Canada is in the midst of the largest vaccine rollout in its history. The second wave of the COVID-19 pandemic has hit Indigenous populations much harder and Ottawa says they are a priority for vaccinations.

The actual distribution remains complex and varied across the country.

Neskantaga is one of 31 fly-in First Nations included in Operation Remote Immunity, part of the first phase of Ontario’s vaccination rollout. The operation was developed with Nishnawbe Aski Nation and Ornge, the province’s air ambulance service. The goal is to provide mass vaccinations by April 30 and it is having early successes.

There are challenges getting the vaccine to remote First Nations and questions about distribution for urban Indigenous populations.

The Assembly of First Nations says most Indigenous communities haven’t received sufficient supply to extend doses to their off-reserve members. The National Association of Friendship Centres says there is no national vaccination plan for urban Indigenous people.

There’s also concern there is no national plan to tackle decades of mistrust created by systemic racism and experimentation on Indigenous people.

There are many examples throughout Canadian history of scientists sponsored by the federal government or the government itself doing medical experiments on Indigenous people, including children, who were the subject of a tuberculosis vaccine trial in Saskatchewan that began in the 1930s.

Ontario New Democrat Sol Mamakwa, who represents the electoral district of Kiiwetinoong, said some constituents tell him they are scared to take the vaccine. They don’t trust it.

He has been travelling to communities to help promote it and received his first dose alongside members of Muskrat Dam Lake First Nation.

Community engagement has been key in vaccine uptake, Mamakwa said. Promotion begins weeks before vaccine teams arrive and includes radio campaigns, social media posts and live online question-and-answer sessions.

It’s about giving people information, he said.

“One of the only ways out of this pandemic is the vaccine,” said Wade Durham, Ornge’s chief operating officer, who added it’s key to have Indigenous people involved in vaccine planning.
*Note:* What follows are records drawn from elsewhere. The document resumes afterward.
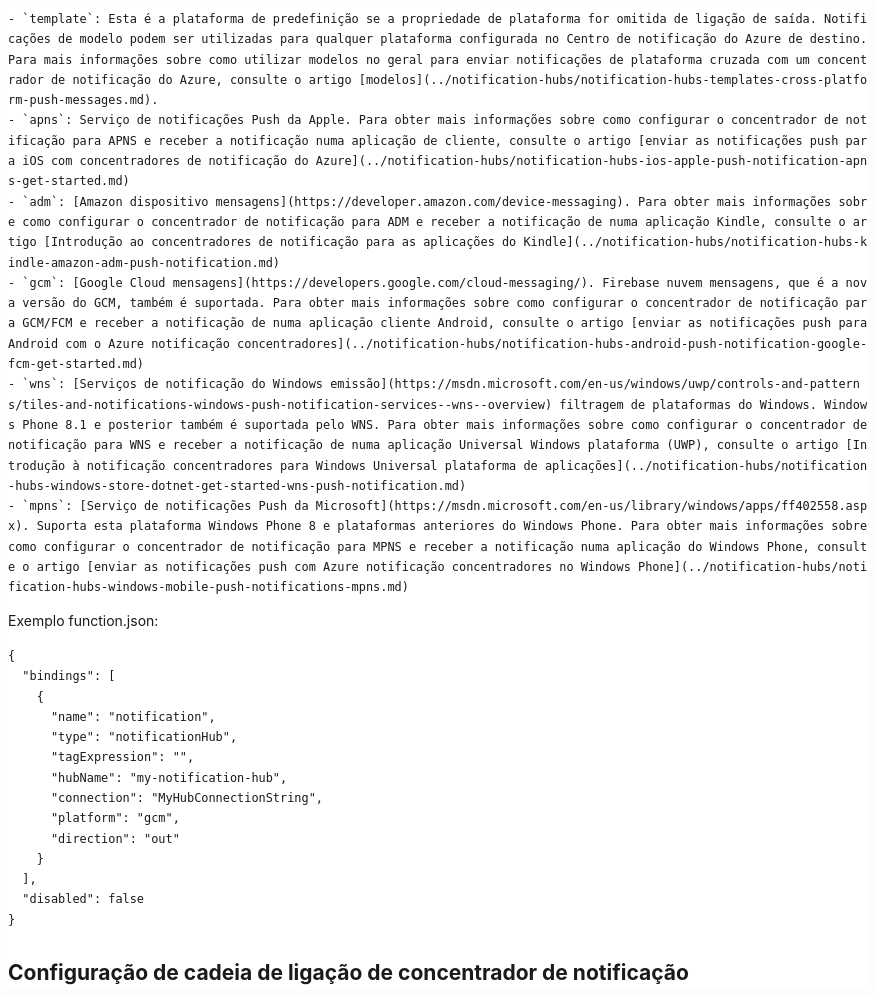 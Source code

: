     - `template`: Esta é a plataforma de predefinição se a propriedade de plataforma for omitida de ligação de saída. Notificações de modelo podem ser utilizadas para qualquer plataforma configurada no Centro de notificação do Azure de destino. Para mais informações sobre como utilizar modelos no geral para enviar notificações de plataforma cruzada com um concentrador de notificação do Azure, consulte o artigo [modelos](../notification-hubs/notification-hubs-templates-cross-platform-push-messages.md).
    - `apns`: Serviço de notificações Push da Apple. Para obter mais informações sobre como configurar o concentrador de notificação para APNS e receber a notificação numa aplicação de cliente, consulte o artigo [enviar as notificações push para iOS com concentradores de notificação do Azure](../notification-hubs/notification-hubs-ios-apple-push-notification-apns-get-started.md) 
    - `adm`: [Amazon dispositivo mensagens](https://developer.amazon.com/device-messaging). Para obter mais informações sobre como configurar o concentrador de notificação para ADM e receber a notificação de numa aplicação Kindle, consulte o artigo [Introdução ao concentradores de notificação para as aplicações do Kindle](../notification-hubs/notification-hubs-kindle-amazon-adm-push-notification.md) 
    - `gcm`: [Google Cloud mensagens](https://developers.google.com/cloud-messaging/). Firebase nuvem mensagens, que é a nova versão do GCM, também é suportada. Para obter mais informações sobre como configurar o concentrador de notificação para GCM/FCM e receber a notificação de numa aplicação cliente Android, consulte o artigo [enviar as notificações push para Android com o Azure notificação concentradores](../notification-hubs/notification-hubs-android-push-notification-google-fcm-get-started.md)
    - `wns`: [Serviços de notificação do Windows emissão](https://msdn.microsoft.com/en-us/windows/uwp/controls-and-patterns/tiles-and-notifications-windows-push-notification-services--wns--overview) filtragem de plataformas do Windows. Windows Phone 8.1 e posterior também é suportada pelo WNS. Para obter mais informações sobre como configurar o concentrador de notificação para WNS e receber a notificação de numa aplicação Universal Windows plataforma (UWP), consulte o artigo [Introdução à notificação concentradores para Windows Universal plataforma de aplicações](../notification-hubs/notification-hubs-windows-store-dotnet-get-started-wns-push-notification.md)
    - `mpns`: [Serviço de notificações Push da Microsoft](https://msdn.microsoft.com/en-us/library/windows/apps/ff402558.aspx). Suporta esta plataforma Windows Phone 8 e plataformas anteriores do Windows Phone. Para obter mais informações sobre como configurar o concentrador de notificação para MPNS e receber a notificação numa aplicação do Windows Phone, consulte o artigo [enviar as notificações push com Azure notificação concentradores no Windows Phone](../notification-hubs/notification-hubs-windows-mobile-push-notifications-mpns.md)
 
Exemplo function.json:

    {
      "bindings": [
        {
          "name": "notification",
          "type": "notificationHub",
          "tagExpression": "",
          "hubName": "my-notification-hub",
          "connection": "MyHubConnectionString",
          "platform": "gcm",
          "direction": "out"
        }
      ],
      "disabled": false
    }

## <a name="notification-hub-connection-string-setup"></a>Configuração de cadeia de ligação de concentrador de notificação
Each First Nation in Operation Remote Immunity has a community member responsible for answering questions and setting up a vaccination site. Immunization teams are required to take cultural training and, when possible, include Indigenous medical professionals and language speakers.

Indigenous Services Canada said it is aware that a history of colonization and systemic racism has caused mistrust, so campaigns are being developed specifically for First Nations, Inuit and Metis communities.

Michelle Driedger, a Metis professor of community health sciences at the University of Manitoba, said experience has shown that stakes are high when it comes to Indigenous communities.

During the H1N1 pandemic in 2009, the Public Health Agency of Canada prioritized vaccines by geography. A main lesson learned was to increase Indigenous representation at decision-making tables, she said.

At the time, Indigenous people were over-represented in hospitalizations and intensive care stays, as well as in deaths. Those living in remote and isolated communities experienced worse outcomes.

Driedger said the vaccine response is better now, but there is “rational skepticism.” There needs to be a transparent vaccination plan for Indigenous communities — no matter where they are, she said.

The Matawa First Nations tribal council said its four communities reachable by road are not getting the same vaccine access as its five fly-in ones, and more needs to be done.

Provincial officials have said that remote First Nations received priority for the vaccine rollout because of less access to on-site health care and increased health risks. Chief Rick Allen from Constance Lake First Nation has said the vaccine needs to go where the outbreaks are.

Back in Neskantaga, Moonias said he’ll do anything he can to protect anyone he can.

He continues to give updates about his vaccination. In another Facebook video posted soon after he received his shot, the chief gave a thumbs-up and said he had no pain or discomfort.

“We need this. We need to beat this virus.”